▸ **ACTIVITY**: Reply with one number: the count of lines in the listing that contain the string "FileDialog".

++++

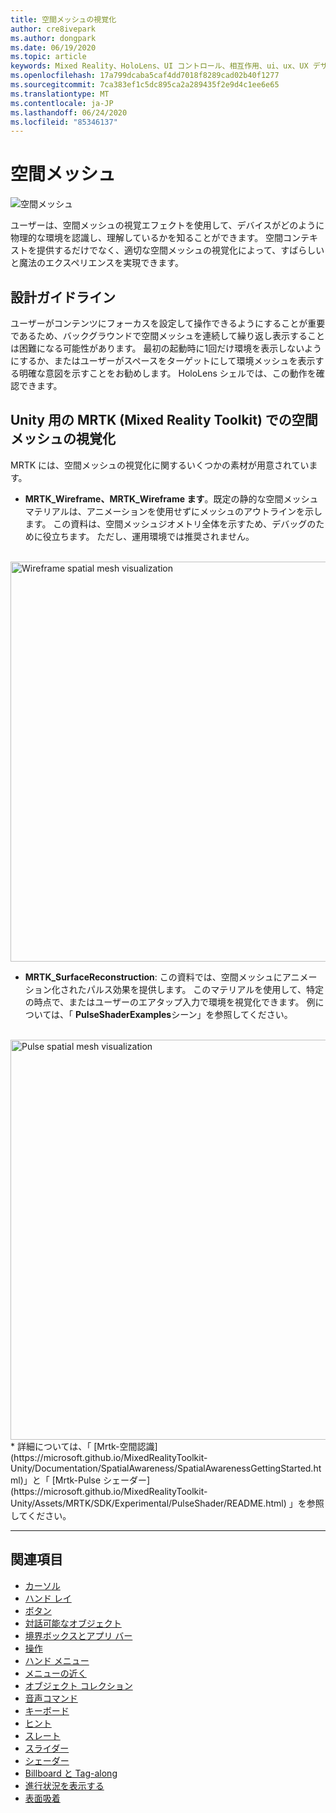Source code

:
 ```yaml
---
title: 空間メッシュの視覚化
author: cre8ivepark
ms.author: dongpark
ms.date: 06/19/2020
ms.topic: article
keywords: Mixed Reality、HoloLens、UI コントロール、相互作用、ui、ux、UX デザイン、空間 UI、空間相互作用、3D UI、3D UX
ms.openlocfilehash: 17a799dcaba5caf4dd7018f8289cad02b40f1277
ms.sourcegitcommit: 7ca383ef1c5dc895ca2a289435f2e9d4c1ee6e65
ms.translationtype: MT
ms.contentlocale: ja-JP
ms.lasthandoff: 06/24/2020
ms.locfileid: "85346137"
---
```

# <a name="spatial-mesh"></a>空間メッシュ

![空間メッシュ](images/UX/MRTK_PulseShader_SpatialMesh.gif)

ユーザーは、空間メッシュの視覚エフェクトを使用して、デバイスがどのように物理的な環境を認識し、理解しているかを知ることができます。 空間コンテキストを提供するだけでなく、適切な空間メッシュの視覚化によって、すばらしいと魔法のエクスペリエンスを実現できます。  

## <a name="design-guideline"></a>設計ガイドライン
ユーザーがコンテンツにフォーカスを設定して操作できるようにすることが重要であるため、バックグラウンドで空間メッシュを連続して繰り返し表示することは困難になる可能性があります。 最初の起動時に1回だけ環境を表示しないようにするか、またはユーザーがスペースをターゲットにして環境メッシュを表示する明確な意図を示すことをお勧めします。 HoloLens シェルでは、この動作を確認できます。
<br>


## <a name="spatial-mesh-visualization-in-mrtk-mixed-reality-toolkit-for-unity"></a>Unity 用の MRTK (Mixed Reality Toolkit) での空間メッシュの視覚化
MRTK には、空間メッシュの視覚化に関するいくつかの素材が用意されています。

- **MRTK_Wireframe、MRTK_Wireframe ます**。既定の静的な空間メッシュマテリアルは、アニメーションを使用せずにメッシュのアウトラインを示します。 この資料は、空間メッシュジオメトリ全体を示すため、デバッグのために役立ちます。 ただし、運用環境では推奨されません。
<br>
<img src="images/SurfaceReconstruction.jpg" alt="Wireframe spatial mesh visualization" width="640px">

- **MRTK_SurfaceReconstruction**: この資料では、空間メッシュにアニメーション化されたパルス効果を提供します。 このマテリアルを使用して、特定の時点で、またはユーザーのエアタップ入力で環境を視覚化できます。 例については、「 **PulseShaderExamples**シーン」を参照してください。
<br>
<img src="images/UX/MRTK_SRMesh_Pulse.jpg" alt="Pulse spatial mesh visualization" width="640px">
* 詳細については、「 [Mrtk-空間認識](https://microsoft.github.io/MixedRealityToolkit-Unity/Documentation/SpatialAwareness/SpatialAwarenessGettingStarted.html)」と「 [Mrtk-Pulse シェーダー](https://microsoft.github.io/MixedRealityToolkit-Unity/Assets/MRTK/SDK/Experimental/PulseShader/README.html) 」を参照してください。

<br>

---

## <a name="see-also"></a>関連項目

* [カーソル](cursors.md)
* [ハンド レイ](point-and-commit.md)
* [ボタン](button.md)
* [対話可能なオブジェクト](interactable-object.md)
* [境界ボックスとアプリ バー](app-bar-and-bounding-box.md)
* [操作](direct-manipulation.md)
* [ハンド メニュー](hand-menu.md)
* [メニューの近く](near-menu.md)
* [オブジェクト コレクション](object-collection.md)
* [音声コマンド](voice-input.md)
* [キーボード](keyboard.md)
* [ヒント](tooltip.md)
* [スレート](slate.md)
* [スライダー](slider.md)
* [シェーダー](shader.md)
* [Billboard と Tag-along](billboarding-and-tag-along.md)
* [進行状況を表示する](progress.md)
* [表面吸着](surface-magnetism.md)
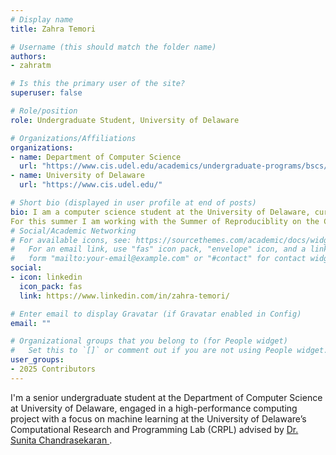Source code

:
 ```yaml
---
# Display name
title: Zahra Temori

# Username (this should match the folder name)
authors:
- zahratm

# Is this the primary user of the site?
superuser: false

# Role/position
role: Undergraduate Student, University of Delaware

# Organizations/Affiliations
organizations:
- name: Department of Computer Science
  url: "https://www.cis.udel.edu/academics/undergraduate-programs/bscs/"
- name: University of Delaware
  url: "https://www.cis.udel.edu/"

# Short bio (displayed in user profile at end of posts)
bio: I am a computer science student at the University of Delaware, currently engaged in a high-performance computing project with a focus on machine learning at the University of Delaware’s Computational Research and Programming Lab (CRPL). This project focuses on scientific machine learning for high-performance computing (HPC) systems ( CosmoFlowMLPerf HPC benchmarking) , training 3D convolutional neural networks to analyze large-scale n-body simulations and predict critical cosmological parameters. I use Frontier, the world's 2nd fastest supercomputer to run the training. 
For this summer I am working with the Summer of Reproduciblity on the CC-Snapshot project for helping researchers capture and share reproducible experimental environments within the Chameleon Cloud testbed
# Social/Academic Networking
# For available icons, see: https://sourcethemes.com/academic/docs/widgets/#icons
#   For an email link, use "fas" icon pack, "envelope" icon, and a link in the
#   form "mailto:your-email@example.com" or "#contact" for contact widget.
social:
- icon: linkedin
  icon_pack: fas
  link: https://www.linkedin.com/in/zahra-temori/

# Enter email to display Gravatar (if Gravatar enabled in Config)
email: ""

# Organizational groups that you belong to (for People widget)
#   Set this to `[]` or comment out if you are not using People widget.  
user_groups:
- 2025 Contributors
---
```

I'm a senior undergraduate student at the Department of Computer Science at University of Delaware, engaged in a high-performance computing project with a focus on machine learning at the University of Delaware’s Computational Research and Programming Lab (CRPL) advised by [Dr. Sunita Chandrasekaran ](https://crpl.cis.udel.edu/).
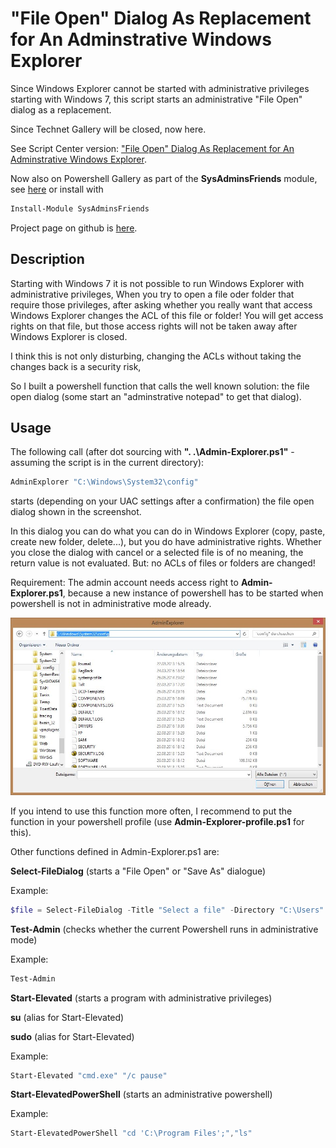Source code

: # "File Open" Dialog As Replacement for An Adminstrative Windows Explorer
Since Windows Explorer cannot be started with administrative privileges starting with Windows 7, this script starts an administrative "File Open" dialog as a replacement.

Since Technet Gallery will be closed, now here.

See Script Center version: ["File Open" Dialog As Replacement for An Adminstrative Windows Explorer](https://gallery.technet.microsoft.com/scriptcenter/File-Open-Dialog-As-51b7854b).

Now also on Powershell Gallery as part of the **SysAdminsFriends** module, see [here](https://www.powershellgallery.com/packages/SysAdminsFriends/) or install with
```powershell
Install-Module SysAdminsFriends
```

Project page on github is [here](https://github.com/MScholtes/SysAdminsFriends).

## Description
Starting with Windows 7 it is not possible to run Windows Explorer with administrative privileges, When you try to open a file oder folder that require those privileges, after asking whether you really want that access Windows Explorer changes the ACL of this file or folder! You will get access rights on that file, but those access rights will not be taken away after Windows Explorer is closed.

I think this is not only disturbing, changing the ACLs without taking the changes back is a security risk,

So I built a powershell function that calls the well known solution: the file open dialog (some start an "adminstrative notepad" to get that dialog).

## Usage
The following call (after dot sourcing with **". .\Admin-Explorer.ps1"** - assuming the script is in the current directory):

```powershell
AdminExplorer "C:\Windows\System32\config"
```
starts (depending on your UAC settings after a confirmation) the file open dialog shown in the screenshot.

In this dialog you can do what you can do in Windows Explorer (copy, paste, create new folder, delete...), but you do have administrative rights. Whether you close the dialog with cancel or a selected file is of no meaning, the return value is not evaluated. But: no ACLs of files or folders are changed!

Requirement: The admin account needs access right to **Admin-Explorer.ps1**, because a new instance of powershell has to be started when powershell is not in administrative mode already.

![AdminExplorer](AdminExplorer.jpg)

If you intend to use this function more often, I recommend to put the function in your powershell profile (use **Admin-Explorer-profile.ps1** for this).

Other functions defined in Admin-Explorer.ps1 are:

**Select-FileDialog** (starts a "File Open" or "Save As" dialogue)

Example:
```powershell
$file = Select-FileDialog -Title "Select a file" -Directory "C:\Users" -Filter "Powershell Scripts|*.ps1"
```

**Test-Admin** (checks whether the current Powershell runs in administrative mode)

Example:
```powershell
Test-Admin
```

**Start-Elevated** (starts a program with administrative privileges)

**su** (alias for Start-Elevated)

**sudo** (alias for Start-Elevated)

Example:
```powershell
Start-Elevated "cmd.exe" "/c pause"
```

**Start-ElevatedPowerShell** (starts an administrative powershell)

Example:
```powershell
Start-ElevatedPowerShell "cd 'C:\Program Files';","ls"
```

++++

▸ **ANSWER BOX**: 2